Start of Supplied data

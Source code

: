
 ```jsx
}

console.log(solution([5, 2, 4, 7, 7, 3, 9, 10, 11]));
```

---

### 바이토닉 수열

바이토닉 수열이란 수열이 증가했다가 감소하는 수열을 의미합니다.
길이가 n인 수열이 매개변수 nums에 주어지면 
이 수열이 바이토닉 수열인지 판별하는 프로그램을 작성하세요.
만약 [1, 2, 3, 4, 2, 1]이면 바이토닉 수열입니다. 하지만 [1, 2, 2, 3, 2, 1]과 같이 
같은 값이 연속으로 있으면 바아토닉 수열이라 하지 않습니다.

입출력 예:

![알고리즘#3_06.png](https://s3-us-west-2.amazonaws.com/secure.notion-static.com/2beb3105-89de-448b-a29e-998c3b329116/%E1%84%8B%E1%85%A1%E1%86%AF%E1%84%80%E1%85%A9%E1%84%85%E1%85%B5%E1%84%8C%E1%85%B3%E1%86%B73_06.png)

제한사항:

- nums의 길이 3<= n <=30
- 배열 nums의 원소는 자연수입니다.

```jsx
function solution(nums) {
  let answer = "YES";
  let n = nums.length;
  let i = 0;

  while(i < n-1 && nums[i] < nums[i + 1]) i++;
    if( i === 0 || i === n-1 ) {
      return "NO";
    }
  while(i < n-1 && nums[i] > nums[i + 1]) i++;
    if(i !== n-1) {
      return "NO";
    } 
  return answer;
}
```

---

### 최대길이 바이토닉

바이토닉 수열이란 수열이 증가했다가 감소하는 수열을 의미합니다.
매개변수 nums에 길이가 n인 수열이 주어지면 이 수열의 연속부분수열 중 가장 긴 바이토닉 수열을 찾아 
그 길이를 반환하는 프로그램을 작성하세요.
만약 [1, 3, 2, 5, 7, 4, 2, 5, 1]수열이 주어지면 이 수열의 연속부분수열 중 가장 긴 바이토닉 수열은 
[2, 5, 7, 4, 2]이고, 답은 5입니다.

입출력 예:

End of Supplied data
Start of Supplied data

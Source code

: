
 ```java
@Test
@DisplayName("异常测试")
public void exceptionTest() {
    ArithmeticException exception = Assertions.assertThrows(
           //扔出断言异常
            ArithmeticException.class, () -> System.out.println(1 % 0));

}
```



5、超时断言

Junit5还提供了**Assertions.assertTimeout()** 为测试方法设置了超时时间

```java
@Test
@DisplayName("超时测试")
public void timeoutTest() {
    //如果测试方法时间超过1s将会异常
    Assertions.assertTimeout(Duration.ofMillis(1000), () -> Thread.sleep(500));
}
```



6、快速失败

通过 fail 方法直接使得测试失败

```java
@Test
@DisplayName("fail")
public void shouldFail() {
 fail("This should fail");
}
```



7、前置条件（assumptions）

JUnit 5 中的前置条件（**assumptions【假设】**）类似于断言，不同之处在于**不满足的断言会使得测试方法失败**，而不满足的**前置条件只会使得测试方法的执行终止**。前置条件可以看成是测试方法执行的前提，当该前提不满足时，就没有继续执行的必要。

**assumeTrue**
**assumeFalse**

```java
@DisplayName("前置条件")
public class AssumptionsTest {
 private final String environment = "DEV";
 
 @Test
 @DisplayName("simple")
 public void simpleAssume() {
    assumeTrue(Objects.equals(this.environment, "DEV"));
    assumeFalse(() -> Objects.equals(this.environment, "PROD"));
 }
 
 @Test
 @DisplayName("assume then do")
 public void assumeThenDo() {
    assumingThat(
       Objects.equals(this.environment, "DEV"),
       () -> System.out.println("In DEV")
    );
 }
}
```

End of Supplied data
Start of Supplied data

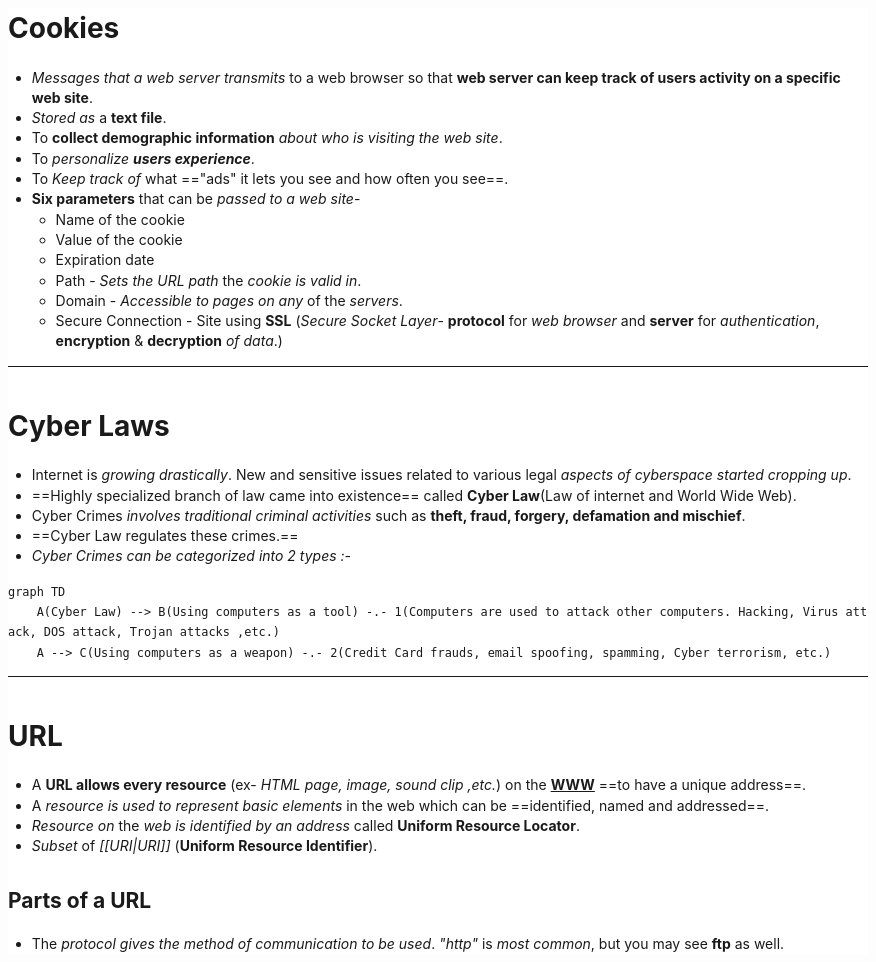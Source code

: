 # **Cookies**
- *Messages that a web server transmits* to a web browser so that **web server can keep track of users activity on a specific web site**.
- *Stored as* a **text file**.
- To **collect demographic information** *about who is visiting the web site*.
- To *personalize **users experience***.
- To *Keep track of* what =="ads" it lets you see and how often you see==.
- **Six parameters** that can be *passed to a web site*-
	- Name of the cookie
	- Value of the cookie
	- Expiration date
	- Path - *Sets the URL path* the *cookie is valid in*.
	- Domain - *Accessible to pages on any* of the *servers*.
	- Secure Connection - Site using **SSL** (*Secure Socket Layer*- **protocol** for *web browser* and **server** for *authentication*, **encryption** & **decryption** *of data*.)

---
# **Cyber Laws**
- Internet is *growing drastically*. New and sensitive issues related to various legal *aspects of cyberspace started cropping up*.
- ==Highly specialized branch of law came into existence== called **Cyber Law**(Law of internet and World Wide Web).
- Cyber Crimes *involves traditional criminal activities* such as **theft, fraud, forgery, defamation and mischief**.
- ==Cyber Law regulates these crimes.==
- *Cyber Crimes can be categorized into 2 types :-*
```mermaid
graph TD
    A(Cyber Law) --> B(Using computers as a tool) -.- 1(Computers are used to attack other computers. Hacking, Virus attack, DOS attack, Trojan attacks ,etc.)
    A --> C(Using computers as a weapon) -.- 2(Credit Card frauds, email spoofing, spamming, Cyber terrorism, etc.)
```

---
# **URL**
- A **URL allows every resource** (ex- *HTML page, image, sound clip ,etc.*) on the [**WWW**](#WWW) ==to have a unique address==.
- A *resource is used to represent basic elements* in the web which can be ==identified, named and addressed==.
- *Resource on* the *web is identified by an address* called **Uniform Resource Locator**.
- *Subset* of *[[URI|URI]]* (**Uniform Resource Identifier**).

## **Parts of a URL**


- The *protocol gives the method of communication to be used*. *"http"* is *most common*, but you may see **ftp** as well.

End of Supplied data

= What to work on =
In the entries above, find every line with the word "used" and list it.

= Task output =
    A(Cyber Law) --> B(Using computers as a tool) -.- 1(Computers are used to attack other computers. Hacking, Virus attack, DOS attack, Trojan attacks ,etc.)
- A *resource is used to represent basic elements* in the web which can be ==identified, named and addressed==.
- The *protocol gives the method of communication to be used*. *"http"* is *most common*, but you may see **ftp** as well.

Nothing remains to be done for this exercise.